Stored entries:
┄┄┄┄┄┄┄┄┄┄┄┄┄┄┄┄┄┄┄┄

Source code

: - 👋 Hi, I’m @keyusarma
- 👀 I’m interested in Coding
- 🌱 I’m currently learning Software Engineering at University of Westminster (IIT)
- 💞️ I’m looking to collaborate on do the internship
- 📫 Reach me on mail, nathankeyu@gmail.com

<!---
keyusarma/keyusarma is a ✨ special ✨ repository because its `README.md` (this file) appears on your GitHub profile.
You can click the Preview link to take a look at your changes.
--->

┄┄┄┄┄┄┄┄┄┄┄┄┄┄┄┄┄┄┄┄

Retype the entries one by one, exactly.

EXPECTED ANSWER:
Source code

: - 👋 Hi, I’m @keyusarma
- 👀 I’m interested in Coding
- 🌱 I’m currently learning Software Engineering at University of Westminster (IIT)
- 💞️ I’m looking to collaborate on do the internship
- 📫 Reach me on mail, nathankeyu@gmail.com

<!---
keyusarma/keyusarma is a ✨ special ✨ repository because its `README.md` (this file) appears on your GitHub profile.
You can click the Preview link to take a look at your changes.
--->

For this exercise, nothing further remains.